Port Gamble is setting for supernatural horror film


February 28, 2013 · Updated 12:51 PM 

PORT GAMBLE — The Walker-Ames House and Port Gamble are settings for a supernatural horror film under production, “Squatter.”

Red Field Media is based in Culver City, Calif. It is run by husband-and-wife filmmaking team David and Jerusha Kimberly Kiang; he has nine films to his credit, she has seven.

Their 1998 short thriller, “Tunnel Vision,” won several awards, including the Director's Guild of America Student Film Award. The sound editing on their 2009 end-times film, “The Call,” was done by Dane A. Davis, who won the Academy Award for Best Sound Editing for “The Matrix” in 1999.

Their films have a spiritual angle. For example, their 2004 short drama, “Broken,” explores the relationship between a suicidal pregnant woman and a Christian neighbor who is torn between compassion and judgmentalism. Their 2004 short comedy, “Better Off Said,” is about a man who finds himself stricken by God with a sort of “spiritual Tourette’s” syndrome, where he cannot help but speak for the Almighty in the most awkward of circumstances.

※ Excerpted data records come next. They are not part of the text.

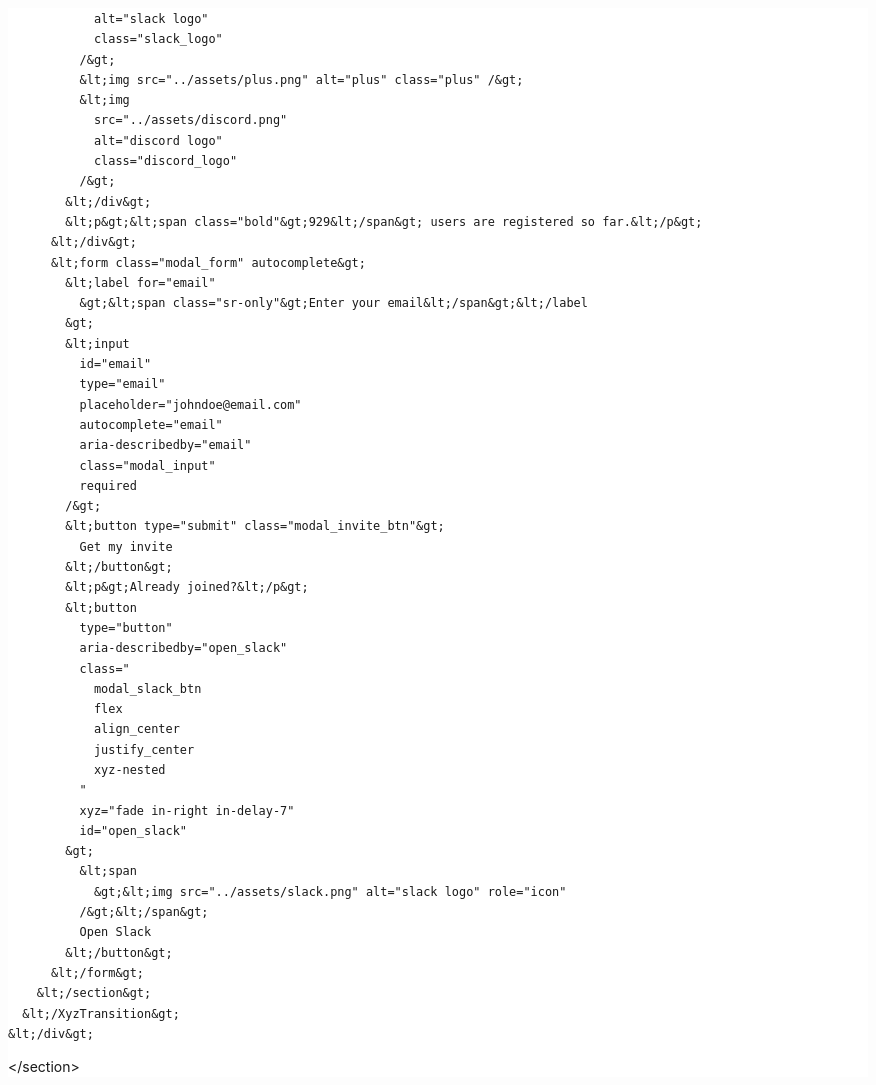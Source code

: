                 alt="slack logo"
                class="slack_logo"
              /&gt;
              &lt;img src="../assets/plus.png" alt="plus" class="plus" /&gt;
              &lt;img
                src="../assets/discord.png"
                alt="discord logo"
                class="discord_logo"
              /&gt;
            &lt;/div&gt;
            &lt;p&gt;&lt;span class="bold"&gt;929&lt;/span&gt; users are registered so far.&lt;/p&gt;
          &lt;/div&gt;
          &lt;form class="modal_form" autocomplete&gt;
            &lt;label for="email"
              &gt;&lt;span class="sr-only"&gt;Enter your email&lt;/span&gt;&lt;/label
            &gt;
            &lt;input
              id="email"
              type="email"
              placeholder="johndoe@email.com"
              autocomplete="email"
              aria-describedby="email"
              class="modal_input"
              required
            /&gt;
            &lt;button type="submit" class="modal_invite_btn"&gt;
              Get my invite
            &lt;/button&gt;
            &lt;p&gt;Already joined?&lt;/p&gt;
            &lt;button
              type="button"
              aria-describedby="open_slack"
              class="
                modal_slack_btn
                flex
                align_center
                justify_center
                xyz-nested
              "
              xyz="fade in-right in-delay-7"
              id="open_slack"
            &gt;
              &lt;span
                &gt;&lt;img src="../assets/slack.png" alt="slack logo" role="icon"
              /&gt;&lt;/span&gt;
              Open Slack
            &lt;/button&gt;
          &lt;/form&gt;
        &lt;/section&gt;
      &lt;/XyzTransition&gt;
    &lt;/div&gt;
  &lt;/section&gt;</code></pre>
</div>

KOMO4 News produced this report about the filming of “Squatter.”

It's not the first time Port Gamble has been the setting for a film. The horror/comedy "Zombies of Mass Destruction" was filmed here in 2009. And best-selling author Gregg Olsen made Port Gamble the setting for his "Empty Coffin" series of books, which include "Betrayal" and "Envy."